## [Directions]
For each line of the data below that contains "would", return that line.

[Saved entries]
►

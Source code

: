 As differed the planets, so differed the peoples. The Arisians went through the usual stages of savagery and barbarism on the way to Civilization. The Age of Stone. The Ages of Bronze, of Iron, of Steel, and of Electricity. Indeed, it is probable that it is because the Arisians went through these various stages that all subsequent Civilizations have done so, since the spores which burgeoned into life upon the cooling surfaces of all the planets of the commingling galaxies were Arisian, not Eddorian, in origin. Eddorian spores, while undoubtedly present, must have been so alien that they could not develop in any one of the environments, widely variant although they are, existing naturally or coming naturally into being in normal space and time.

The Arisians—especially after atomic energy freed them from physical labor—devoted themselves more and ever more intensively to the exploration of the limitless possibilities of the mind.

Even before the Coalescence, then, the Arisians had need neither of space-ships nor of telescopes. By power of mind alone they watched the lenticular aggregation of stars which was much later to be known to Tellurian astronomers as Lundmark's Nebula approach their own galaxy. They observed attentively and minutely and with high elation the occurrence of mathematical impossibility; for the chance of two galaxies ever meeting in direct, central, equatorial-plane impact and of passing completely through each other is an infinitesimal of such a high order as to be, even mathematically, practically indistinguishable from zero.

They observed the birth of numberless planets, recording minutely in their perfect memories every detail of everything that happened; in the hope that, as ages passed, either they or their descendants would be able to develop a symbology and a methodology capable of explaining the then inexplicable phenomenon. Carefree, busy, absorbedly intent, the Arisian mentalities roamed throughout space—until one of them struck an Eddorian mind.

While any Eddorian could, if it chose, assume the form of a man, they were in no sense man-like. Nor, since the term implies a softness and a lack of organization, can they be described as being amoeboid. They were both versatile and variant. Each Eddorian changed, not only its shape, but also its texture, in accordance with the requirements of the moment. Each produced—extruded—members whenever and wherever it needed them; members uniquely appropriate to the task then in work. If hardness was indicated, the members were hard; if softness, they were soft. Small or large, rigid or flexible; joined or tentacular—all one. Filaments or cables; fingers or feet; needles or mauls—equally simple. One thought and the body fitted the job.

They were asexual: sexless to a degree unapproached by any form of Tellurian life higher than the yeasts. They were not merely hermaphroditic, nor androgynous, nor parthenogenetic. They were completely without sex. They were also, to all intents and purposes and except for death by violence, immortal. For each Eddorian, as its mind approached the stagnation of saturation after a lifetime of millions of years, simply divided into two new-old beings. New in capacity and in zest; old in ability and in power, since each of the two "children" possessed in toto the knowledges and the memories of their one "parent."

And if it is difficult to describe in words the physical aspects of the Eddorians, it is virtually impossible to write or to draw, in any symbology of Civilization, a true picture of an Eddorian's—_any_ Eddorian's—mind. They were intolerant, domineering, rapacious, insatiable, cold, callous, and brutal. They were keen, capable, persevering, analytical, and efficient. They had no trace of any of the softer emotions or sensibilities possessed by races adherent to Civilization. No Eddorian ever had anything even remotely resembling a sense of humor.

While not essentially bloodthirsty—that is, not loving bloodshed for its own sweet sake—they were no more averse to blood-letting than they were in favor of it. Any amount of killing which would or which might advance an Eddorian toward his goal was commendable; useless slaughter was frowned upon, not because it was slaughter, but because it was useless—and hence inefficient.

◄

## [Answer below]
They observed the birth of numberless planets, recording minutely in their perfect memories every detail of everything that happened; in the hope that, as ages passed, either they or their descendants would be able to develop a symbology and a methodology capable of explaining the then inexplicable phenomenon. Carefree, busy, absorbedly intent, the Arisian mentalities roamed throughout space—until one of them struck an Eddorian mind.
While not essentially bloodthirsty—that is, not loving bloodshed for its own sweet sake—they were no more averse to blood-letting than they were in favor of it. Any amount of killing which would or which might advance an Eddorian toward his goal was commendable; useless slaughter was frowned upon, not because it was slaughter, but because it was useless—and hence inefficient.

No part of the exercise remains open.